The few lucky souls among you privy to knowledge about France's demonic
avant-prog behemoth Shub Niggurath will know firsthand that precious little
in the annals of music history can compete with them for sheer soul crushing
menace. That this post-Shub unit (featuring two former members) have
jettisoned the overt malevolence and fearsome, forbidding gravity of their
former ensemble is intriguing.

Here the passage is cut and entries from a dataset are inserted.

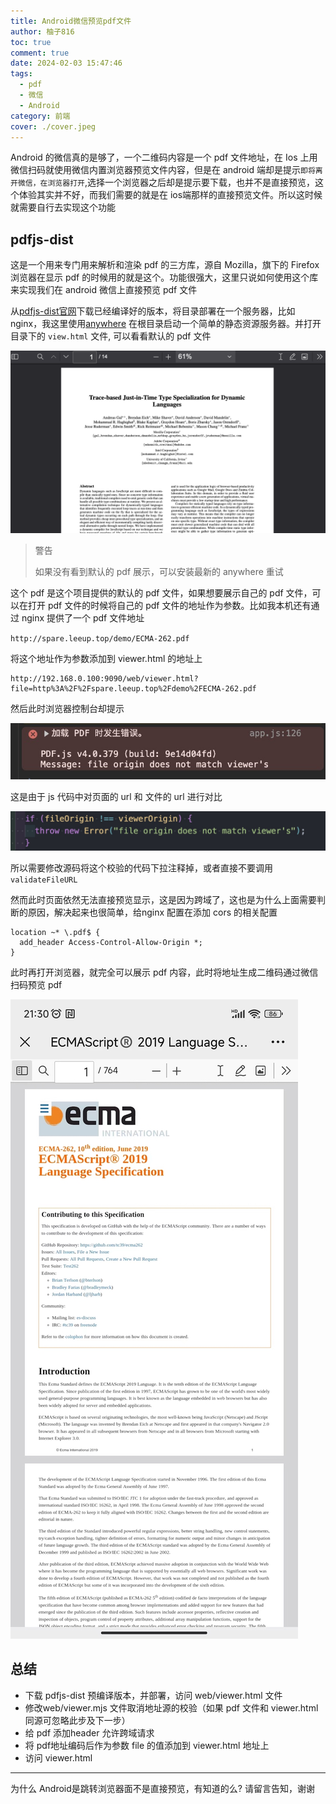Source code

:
 ```yaml
---
title: Android微信预览pdf文件
author: 柚子816
toc: true
comment: true
date: 2024-02-03 15:47:46
tags: 
  - pdf
  - 微信
  - Android
category: 前端
cover: ./cover.jpeg
---
```




Android 的微信真的是够了，一个二维码内容是一个 pdf 文件地址，在 Ios 上用微信扫码就使用微信内置浏览器预览文件内容，但是在 android 端却是提示`即将离开微信，在浏览器打开`,选择一个浏览器之后却是提示要下载，也并不是直接预览，这个体验其实并不好，而我们需要的就是在 ios端那样的直接预览文件。所以这时候就需要自行去实现这个功能



## pdfjs-dist

这是一个用来专门用来解析和渲染 pdf 的三方库，源自 Mozilla，旗下的 Firefox 浏览器在显示 pdf 的时候用的就是这个。功能很强大，这里只说如何使用这个库来实现我们在 android 微信上直接预览 pdf 文件



从[pdfjs-dist官网](https://mozilla.github.io/pdf.js/getting_started/)下载已经编译好的版本，将目录部署在一个服务器，比如 nginx，我这里使用[anywhere](https://www.npmjs.com/package/anywhere) 在根目录启动一个简单的静态资源服务器。并打开目录下的 `view.html` 文件, 可以看看默认的 pdf 文件

![](./defaultpdf.png)

> 警告
>
> 如果没有看到默认的 pdf 展示，可以安装最新的 anywhere 重试



这个 pdf 是这个项目提供的默认的 pdf 文件，如果想要展示自己的 pdf 文件，可以在打开 pdf 文件的时候将自己的 pdf 文件的地址作为参数。比如我本机还有通过 nginx 提供了一个 pdf 文件地址

`http://spare.leeup.top/demo/ECMA-262.pdf`

将这个地址作为参数添加到 viewer.html 的地址上

```
http://192.168.0.100:9090/web/viewer.html?file=http%3A%2F%2Fspare.leeup.top%2Fdemo%2FECMA-262.pdf
```

然后此时浏览器控制台却提示

![](./origin_match.jpg)

这是由于 js 代码中对页面的 url 和 文件的 url 进行对比

![](./match_code.jpg)

所以需要修改源码将这个校验的代码下拉注释掉，或者直接不要调用 `validateFileURL` 

然而此时页面依然无法直接预览显示，这是因为跨域了，这也是为什么上面需要判断的原因，解决起来也很简单，给nginx 配置在添加 cors 的相关配置

```nginx
location ~* \.pdf$ {
  add_header Access-Control-Allow-Origin *;
}
```

此时再打开浏览器，就完全可以展示 pdf 内容，此时将地址生成二维码通过微信扫码预览 pdf

![](./pdf.jpg)



## 总结

- 下载 pdfjs-dist 预编译版本，并部署，访问 web/viewer.html 文件
- 修改web/viewer.mjs 文件取消地址源的校验（如果 pdf 文件和 viewer.html 同源可忽略此步及下一步）
- 给 pdf 添加header 允许跨域请求
- 将 pdf地址编码后作为参数 file 的值添加到 viewer.html 地址上
- 访问 viewer.html



---

为什么 Android是跳转浏览器面不是直接预览，有知道的么? 请留言告知，谢谢
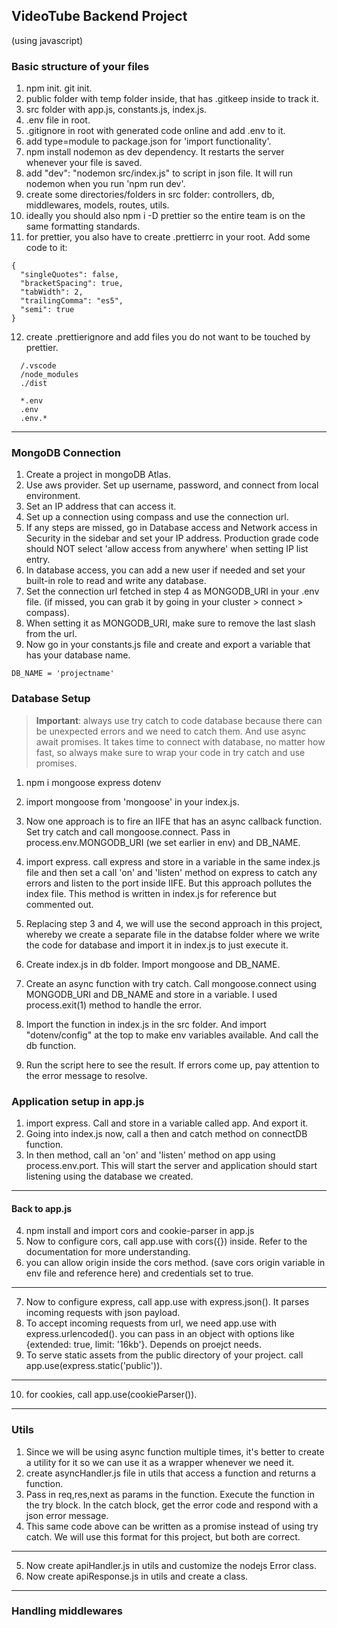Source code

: ## VideoTube Backend Project

(using javascript)

### Basic structure of your files

1. npm init. git init.
2. public folder with temp folder inside, that has .gitkeep inside to track it.
3. src folder with app.js, constants.js, index.js.
4. .env file in root.
5. .gitignore in root with generated code online and add .env to it.
6. add type=module to package.json for 'import functionality'.
7. npm install nodemon as dev dependency. It restarts the server whenever your file is saved.
8. add "dev": "nodemon src/index.js" to script in json file. It will run nodemon when you run 'npm run dev'.
9. create some directories/folders in src folder: controllers, db, middlewares, models, routes, utils.
10. ideally you should also npm i -D prettier so the entire team is on the same formatting standards.
11. for prettier, you also have to create .prettierrc in your root. Add some code to it:

```
{
  "singleQuotes": false,
  "bracketSpacing": true,
  "tabWidth": 2,
  "trailingComma": "es5",
  "semi": true
}
```

12. create .prettierignore and add files you do not want to be touched by prettier.

```
  /.vscode
  /node_modules
  ./dist

  *.env
  .env
  .env.*
```

---

### MongoDB Connection

1. Create a project in mongoDB Atlas.
2. Use aws provider. Set up username, password, and connect from local environment.
3. Set an IP address that can access it.
4. Set up a connection using compass and use the connection url.
5. If any steps are missed, go in Database access and Network access in Security in the sidebar and set your IP address. Production grade code should NOT select 'allow access from anywhere' when setting IP list entry.
6. In database access, you can add a new user if needed and set your built-in role to read and write any database.
7. Set the connection url fetched in step 4 as MONGODB_URI in your .env file. (if missed, you can grab it by going in your cluster > connect > compass).
8. When setting it as MONGODB_URI, make sure to remove the last slash from the url.
9. Now go in your constants.js file and create and export a variable that has your database name.

```
DB_NAME = 'projectname'
```

### Database Setup

> **Important**: always use try catch to code database because there can be unexpected errors and we need to catch them. And use async await promises. It takes time to connect with database, no matter how fast, so always make sure to wrap your code in try catch and use promises.

1. npm i mongoose express dotenv
2. import mongoose from 'mongoose' in your index.js.
3. Now one approach is to fire an IIFE that has an async callback function. Set try catch and call mongoose.connect. Pass in process.env.MONGODB_URI (we set earlier in env) and DB_NAME.
4. import express. call express and store in a variable in the same index.js file and then set a call 'on' and 'listen' method on express to catch any errors and listen to the port inside IIFE. But this approach pollutes the index file. This method is written in index.js for reference but commented out.

5. Replacing step 3 and 4, we will use the second approach in this project, whereby we create a separate file in the databse folder where we write the code for database and import it in index.js to just execute it.

6. Create index.js in db folder. Import mongoose and DB_NAME.

7. Create an async function with try catch. Call mongoose.connect using MONGODB_URI and DB_NAME and store in a variable. I used process.exit(1) method to handle the error.

8. Import the function in index.js in the src folder. And import "dotenv/config" at the top to make env variables available. And call the db function.

9. Run the script here to see the result. If errors come up, pay attention to the error message to resolve.

### Application setup in app.js

1. import express. Call and store in a variable called app. And export it.
2. Going into index.js now, call a then and catch method on connectDB function.
3. In then method, call an 'on' and 'listen' method on app using process.env.port. This will start the server and application should start listening using the database we created.

---

#### Back to app.js

4. npm install and import cors and cookie-parser in app.js
5. Now to configure cors, call app.use with cors({}) inside. Refer to the documentation for more understanding.
6. you can allow origin inside the cors method. (save cors origin variable in env file and reference here) and credentials set to true.

---

7. Now to configure express, call app.use with express.json(). It parses incoming requests with json payload.
8. To accept incoming requests from url, we need app.use with express.urlencoded(). you can pass in an object with options like {extended: true, limit: '16kb'}. Depends on proejct needs.
9. To serve static assets from the public directory of your project. call app.use(express.static('public')).

---

10. for cookies, call app.use(cookieParser()).

---

### Utils

1. Since we will be using async function multiple times, it's better to create a utility for it so we can use it as a wrapper whenever we need it.
2. create asyncHandler.js file in utils that access a function and returns a function.
3. Pass in req,res,next as params in the function. Execute the function in the try block. In the catch block, get the error code and respond with a json error message.
4. This same code above can be written as a promise instead of using try catch. We will use this format for this project, but both are correct.

---

5. Now create apiHandler.js in utils and customize the nodejs Error class.
6. Now create apiResponse.js in utils and create a class.

---

### Handling middlewares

That they've supplanted it with a
disorienting exercise in freewheeling psychedelic abandon is just completely
enthralling.
Flanked by Edward Perraud's roiling percussive onslaught and Vincent
Sicot-Vantalon's swooping, keening electronics, Frank-William Fromy
catapults his pulverizing lexicon of Fripp-addled acid axwork in blazing
arcs across his bandmates expansive wide-angle architecture in a way that
sound like nothing so much as the bastard love child of Fripp's
post-Red-era Crimson jams on Exposure and the Boredoms'
latter-day lysergic space trekking. On
paper, this might sound like an awkward proposition. On the right sort of
paper, however (the kind that comes in perforated sheets), it sounds like an
epiphany.
Though there's enough coruscating guitar mayhem encoded within these
attenuated, adrenalized plains to sate the palate of any listener with a yen
for the ferocious and foreboding, those of you who are constitutionally
predisposed to
swoon in the presence of psychotropic excess will be falling all over
yourselves with this soundtrack for the serotonin deprived.